A VETERAN lawyer has failed in his appeal against his conviction for helping a Housing Board flat owner make a false claim in court five years ago.
However, Bachoo Mohan Singh, a lawyer for more than 30 years, did have his three-month jail term reduced to one month by the High Court and was ordered to pay a $10,000 fine.
Singh was found guilty in the lower court in 2007 for helping to file a claim which stated that the flat was to be sold for an inflated price of $490,000 in April 2004.
In the High Court on Monday, his lawyer, Senior Counsel Michael Hwang, said that Singh, 60, did not break the law by acting for a flat-owner to sue a buyer after a sale fell through.
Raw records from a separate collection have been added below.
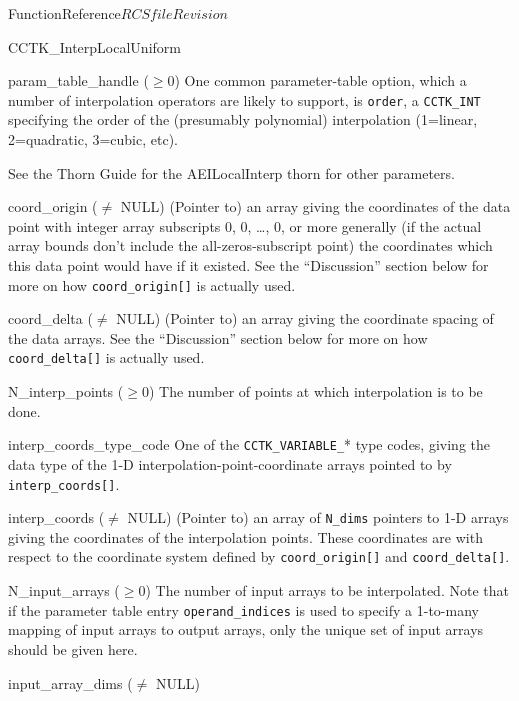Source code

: \begin{cactuspart}{FunctionReference}{$RCSfile$}{$Revision$}
\begin{FunctionDescription}{CCTK\_InterpLocalUniform}
\begin{ParameterSection}
\begin{Parameter}{param\_table\_handle ($\ge 0$)}
One common parameter-table option, which a number of interpolation
operators are likely to support, is \verb|order|, a \verb|CCTK_INT|
specifying the order of the (presumably polynomial) interpolation
(1=linear, 2=quadratic, 3=cubic, etc).

See the Thorn Guide for the AEILocalInterp thorn for other parameters.
\end{Parameter}
\begin{Parameter}{coord\_origin ($\ne$ NULL)}
\hbox{}
(Pointer to) an array giving the coordinates of the data point with
integer array subscripts 0, 0, \dots, 0, or more generally (if the actual
array bounds don't include the all-zeros-subscript point) the coordinates
which this data point would have if it existed.  See the ``Discussion''
section below for more on how \verb|coord_origin[]| is actually used.
\end{Parameter}
\begin{Parameter}{coord\_delta ($\ne$ NULL)}
\hbox{}
(Pointer to) an array giving the coordinate spacing of the data arrays.
See the ``Discussion'' section below for more on how \verb|coord_delta[]|
is actually used.
\end{Parameter}
\begin{Parameter}{N\_interp\_points ($\ge 0$)}
\hbox{}
The number of points at which interpolation is to be done.
\end{Parameter}
\begin{Parameter}{interp\_coords\_type\_code}
\hbox{}
One of the \verb|CCTK_VARIABLE_|* type codes, giving the data type
of the 1-D interpolation-point-coordinate arrays pointed to by
\verb|interp_coords[]|.
\end{Parameter}
\begin{Parameter}{interp\_coords ($\ne$ NULL)}
\hbox{}
(Pointer to) an array of \verb|N_dims| pointers to 1-D arrays giving the
coordinates of the interpolation points.  These coordinates are with
respect to the coordinate system defined by \verb|coord_origin[]| and
\verb|coord_delta[]|.
\end{Parameter}
\begin{Parameter}{N\_input\_arrays ($\ge 0$)}
\hbox{}
The number of input arrays to be interpolated.
Note that if the parameter table entry \verb|operand_indices|
is used to specify a 1-to-many mapping of input arrays to output arrays,
only the unique set of input arrays should be given here.
\end{Parameter}
\begin{Parameter}{input\_array\_dims ($\ne$ NULL)}

\end{Parameter}
\end{ParameterSection}
\end{FunctionDescription}
\end{cactuspart}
He did what any reasonable lawyer would have done and acted on his client's instructions, said SC Hwang.
If the conviction was allowed to stand, lawyers here would have to investigate and pass judgment on the truth of all clients' claims before filing them in court, said SC Hwang, who is also president of the Law Society.
SC Hwang also said defence lawyers could threaten opposing lawyers by saying that the claims they filed were false, reporting these to the police and thus delaying hearings while police investigated these allegations.
But Justice Tay Yong Kwang said the issue in Singh's case was not whether a lawyer has to verify the truth of facts stated by a client, as described by SC Hwang.